Segment Start: Exercise data

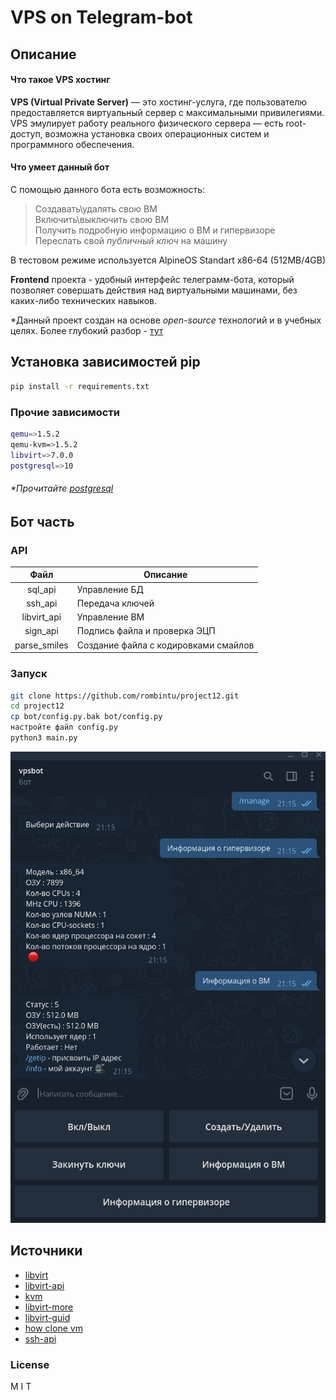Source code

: # VPS on Telegram-bot  

## Описание  
#### Что такое VPS хостинг
**VPS (Virtual Private Server)** — это хостинг-услуга, где пользователю предоставляется виртуальный сервер с максимальными привилегиями. VPS эмулирует работу реального физического сервера — есть root-доступ, возможна установка своих операционных систем и программного обеспечения.  

#### Что умеет данный бот
С помощью данного бота есть возможность:  
> Создавать\удалять свою ВМ  
> Включить\выключить свою ВМ  
> Получить подробную информацию о ВМ и гипервизоре  
> Переслать свой *публичный ключ* на машину  

В тестовом режиме используется AlpineOS Standart x86-64 (512MB/4GB)  

**Frontend** проекта - удобный интерфейс телеграмм-бота, который позволяет совершать действия над виртуальными машинами, без каких-либо технических навыков.

*Данный проект создан на основе *open-source* технологий и в учебных целях. Более глубокий разбор - [тут](https://github.com/rombintu/project12/blob/main/bot/README.md)
## Установка зависимостей pip  
```sh
pip install -r requirements.txt
```  

### Прочие зависимости 
```sh
qemu=>1.5.2
qemu-kvm=>1.5.2
libvirt=>7.0.0
postgresql=>10
```  
###### *Прочитайте [postgresql](https://github.com/rombintu/project12/blob/main/tests/psql_help.md)

## Бот часть  
### API  
| Файл | Описание |
| :----: | -------- |
| sql_api | Управление БД |
| ssh_api | Передача ключей |
| libvirt_api | Управление ВМ |
| sign_api | Подпись файла и проверка ЭЦП
| parse_smiles | Создание файла с кодировками смайлов |

### Запуск  
```sh
git clone https://github.com/rombintu/project12.git
cd project12
cp bot/config.py.bak bot/config.py
настройте файл config.py  
python3 main.py
```
![alt text](bot/public/bot_pic.png)
## Источники  
* [libvirt](https://linuxhint.com/libvirt_python/)  
* [libvirt-api](https://libvirt.org/docs/libvirt-appdev-guide-python/en-US/pdf/Version-1.1-Libvirt_Application_Development_Guide_Using_Python-en-US.pdf)  
* [kvm](https://www.rupython.com/kvm-api-89448.html)  
* [libvirt-more](https://wiki.libvirt.org/page/UbuntuKVMWalkthrough)  
* [libvirt-guid](https://libvirt.org/docs/libvirt-appdev-guide-python/en-US/html/libvirt_application_development_guide_using_python-Connections.html)  
* [how clone vm](https://www.cyberciti.biz/faq/how-to-clone-existing-kvm-virtual-machine-images-on-linux/)    
* [ssh-api](https://habr.com/ru/post/150047/)  
### License
M I T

Segment End: Exercise data

§ Aim of the task: Using the records above, output their complete text exactly, minus any images.

§ Your solution:
Source code

: # VPS on Telegram-bot  

## Описание  
#### Что такое VPS хостинг
**VPS (Virtual Private Server)** — это хостинг-услуга, где пользователю предоставляется виртуальный сервер с максимальными привилегиями. VPS эмулирует работу реального физического сервера — есть root-доступ, возможна установка своих операционных систем и программного обеспечения.  

#### Что умеет данный бот
С помощью данного бота есть возможность:  
> Создавать\удалять свою ВМ  
> Включить\выключить свою ВМ  
> Получить подробную информацию о ВМ и гипервизоре  
> Переслать свой *публичный ключ* на машину  

В тестовом режиме используется AlpineOS Standart x86-64 (512MB/4GB)  

**Frontend** проекта - удобный интерфейс телеграмм-бота, который позволяет совершать действия над виртуальными машинами, без каких-либо технических навыков.

*Данный проект создан на основе *open-source* технологий и в учебных целях. Более глубокий разбор - [тут](https://github.com/rombintu/project12/blob/main/bot/README.md)
## Установка зависимостей pip  
```sh
pip install -r requirements.txt
```  

### Прочие зависимости 
```sh
qemu=>1.5.2
qemu-kvm=>1.5.2
libvirt=>7.0.0
postgresql=>10
```  
###### *Прочитайте [postgresql](https://github.com/rombintu/project12/blob/main/tests/psql_help.md)

## Бот часть  
### API  
| Файл | Описание |
| :----: | -------- |
| sql_api | Управление БД |
| ssh_api | Передача ключей |
| libvirt_api | Управление ВМ |
| sign_api | Подпись файла и проверка ЭЦП
| parse_smiles | Создание файла с кодировками смайлов |

### Запуск  
```sh
git clone https://github.com/rombintu/project12.git
cd project12
cp bot/config.py.bak bot/config.py
настройте файл config.py  
python3 main.py
```
![alt text](bot/public/bot_pic.png)
## Источники  
* [libvirt](https://linuxhint.com/libvirt_python/)  
* [libvirt-api](https://libvirt.org/docs/libvirt-appdev-guide-python/en-US/pdf/Version-1.1-Libvirt_Application_Development_Guide_Using_Python-en-US.pdf)  
* [kvm](https://www.rupython.com/kvm-api-89448.html)  
* [libvirt-more](https://wiki.libvirt.org/page/UbuntuKVMWalkthrough)  
* [libvirt-guid](https://libvirt.org/docs/libvirt-appdev-guide-python/en-US/html/libvirt_application_development_guide_using_python-Connections.html)  
* [how clone vm](https://www.cyberciti.biz/faq/how-to-clone-existing-kvm-virtual-machine-images-on-linux/)    
* [ssh-api](https://habr.com/ru/post/150047/)  
### License
M I T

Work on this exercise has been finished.